The Mycenaean warrior's weapons are a bronze sword and a bronze-tipped spear. His shield is of stiff leather on a wooden frame. Similar weapons are used, several centuries later, by the Greek hoplites.
      
Trade and conquest: 13th - 12th century BC

By the 13th century Mycenaean rulers control to varying degrees the whole of the Peloponnese, together with the eastern side of mainland Greece as far north as Mount Olympus, the large islands of Crete and Rhodes and many smaller islands. This is indeed a civilization which spreads around and through most of the Aegean. 

Mycenaeans trade the length of the Mediterranean, from the traditional markets of the eastern coasts to new ones as far away as Spain in the west. They also have long-range trading contacts with Neolithic societies in the interior of Europe
In the latter half of the 13th century, according to well-established oral tradition, the rulers of Mycenaean Greece combine forces to assault a rich city on the other side of the Aegean Sea. The city is Troy. Some four centuries later the oral tradition will be written down as the Iliad

In Homer's poem it takes many years before Troy is finally subdued. If there is truth in this, the war perhaps fatally weakens the Greeks. Certainly archaeology reveals that the successful Mycenaean civilization comes to an abrupt end not very much later - in about 1200 BC.
The sudden destruction of Mycenaean palaces in Greece is part of a wider pattern of chaos in the eastern Mediterranean. As far away as Egypt, the pharaohs fight off invasion by raiders whom they describe as people 'from the sea'. It is a mystery, then as now, exactly where these predators come from. 

The most likely answer is the southern and western coasts of Anatolia. The rulers of Anatolia, the Hittites, are among their victims. So also are the communities of the eastern Mediterranean, where some of the Sea Peoples settle - to become known as the Philistines.
      
Doric and Ionic: from the 12th century BC

In muted form Mycenaean Greece survives this first assault. But it suffers a final blow later in the 12th century at the hands of the Dorians - northern tribesmen, as yet uncivilized, who speak the Doric dialect of Greek. The Dorians move south from Macedonia and roam through the Peloponnese. They have the advantage of iron technology, which helps them to overwhelm the Bronze Age Mycenaeans. 

The Dorian incursion plunges Greece into a period usually referred to as a dark age. But Dorian military traditions survive to play a profound part in the heyday of classical Greece. The ruthlessly efficient Spartans will claim the Dorians as their ancestors, and model themselves upon them. 
The rival tradition in classical Greece is linked with Athens, an outpost of Mycenaean culture. Athens successfully resists the Dorians and becomes something of a place of refuge for those fleeing the invaders. 

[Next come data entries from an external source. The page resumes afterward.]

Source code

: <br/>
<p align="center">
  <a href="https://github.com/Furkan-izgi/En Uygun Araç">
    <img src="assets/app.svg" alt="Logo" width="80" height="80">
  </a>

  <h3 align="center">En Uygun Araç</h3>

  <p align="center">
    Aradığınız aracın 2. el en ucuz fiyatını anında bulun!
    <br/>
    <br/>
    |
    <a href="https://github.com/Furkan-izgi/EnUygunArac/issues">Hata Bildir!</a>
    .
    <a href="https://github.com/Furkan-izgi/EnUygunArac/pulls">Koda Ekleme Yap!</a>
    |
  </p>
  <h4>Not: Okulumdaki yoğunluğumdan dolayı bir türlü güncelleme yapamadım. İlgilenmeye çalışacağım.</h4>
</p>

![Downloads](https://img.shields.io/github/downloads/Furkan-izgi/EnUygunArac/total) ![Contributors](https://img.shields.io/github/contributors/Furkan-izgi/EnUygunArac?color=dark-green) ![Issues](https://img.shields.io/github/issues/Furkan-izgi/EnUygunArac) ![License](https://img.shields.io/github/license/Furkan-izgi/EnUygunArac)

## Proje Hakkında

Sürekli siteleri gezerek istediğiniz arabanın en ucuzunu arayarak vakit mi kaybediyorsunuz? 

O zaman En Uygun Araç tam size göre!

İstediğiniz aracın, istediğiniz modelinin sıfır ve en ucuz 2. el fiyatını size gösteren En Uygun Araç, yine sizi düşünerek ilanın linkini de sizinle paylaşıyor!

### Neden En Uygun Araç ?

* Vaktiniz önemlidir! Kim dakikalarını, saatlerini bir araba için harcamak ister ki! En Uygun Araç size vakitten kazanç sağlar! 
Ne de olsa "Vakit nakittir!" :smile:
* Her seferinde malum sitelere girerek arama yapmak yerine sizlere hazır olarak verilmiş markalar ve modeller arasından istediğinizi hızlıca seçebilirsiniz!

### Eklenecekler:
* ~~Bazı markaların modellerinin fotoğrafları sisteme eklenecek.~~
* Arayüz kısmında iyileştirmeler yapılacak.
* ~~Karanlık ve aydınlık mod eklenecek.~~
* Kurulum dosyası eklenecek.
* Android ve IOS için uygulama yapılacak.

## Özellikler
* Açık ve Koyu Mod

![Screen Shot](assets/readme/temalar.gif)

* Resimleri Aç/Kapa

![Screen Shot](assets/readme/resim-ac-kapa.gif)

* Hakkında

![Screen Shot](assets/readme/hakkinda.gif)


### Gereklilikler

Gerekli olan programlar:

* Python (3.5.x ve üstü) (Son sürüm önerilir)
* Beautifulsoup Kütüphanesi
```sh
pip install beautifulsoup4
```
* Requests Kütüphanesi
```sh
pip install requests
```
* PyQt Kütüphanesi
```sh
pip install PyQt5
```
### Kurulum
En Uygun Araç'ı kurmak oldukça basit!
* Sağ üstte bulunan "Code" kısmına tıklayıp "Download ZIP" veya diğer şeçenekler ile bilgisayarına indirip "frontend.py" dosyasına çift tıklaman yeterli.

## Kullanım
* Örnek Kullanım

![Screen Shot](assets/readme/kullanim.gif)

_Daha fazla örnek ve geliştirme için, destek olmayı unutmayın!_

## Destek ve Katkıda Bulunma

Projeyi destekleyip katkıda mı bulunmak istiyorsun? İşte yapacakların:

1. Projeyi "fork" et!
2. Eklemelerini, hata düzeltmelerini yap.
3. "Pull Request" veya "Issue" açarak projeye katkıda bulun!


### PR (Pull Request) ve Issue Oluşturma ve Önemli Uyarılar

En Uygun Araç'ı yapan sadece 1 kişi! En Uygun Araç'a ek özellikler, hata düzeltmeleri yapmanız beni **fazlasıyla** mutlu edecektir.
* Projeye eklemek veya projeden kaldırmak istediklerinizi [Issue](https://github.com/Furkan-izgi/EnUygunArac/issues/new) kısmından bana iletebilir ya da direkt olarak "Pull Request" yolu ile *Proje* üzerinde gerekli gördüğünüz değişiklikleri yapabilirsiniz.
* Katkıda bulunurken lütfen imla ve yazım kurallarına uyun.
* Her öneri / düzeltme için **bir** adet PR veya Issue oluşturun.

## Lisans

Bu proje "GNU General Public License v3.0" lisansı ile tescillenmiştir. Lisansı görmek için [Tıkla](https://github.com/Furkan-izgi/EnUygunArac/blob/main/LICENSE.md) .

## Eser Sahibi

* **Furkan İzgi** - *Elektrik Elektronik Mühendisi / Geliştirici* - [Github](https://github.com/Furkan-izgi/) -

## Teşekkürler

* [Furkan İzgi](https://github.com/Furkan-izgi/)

With the encouragement of Athens, from about 900 BC, non-Dorian Greeks migrate to form colonies on the west coast of Anatolia. These colonies eventually merge to form Ionia. In subsequent centuries Ionia, with Athens, becomes a cradle of the classical Greek civilization. So there is a genuine continuity from Mycenae. It is reflected in the romantic idea of Mycenaean Greeks expressed by Homer - himself probably a native of Ionia.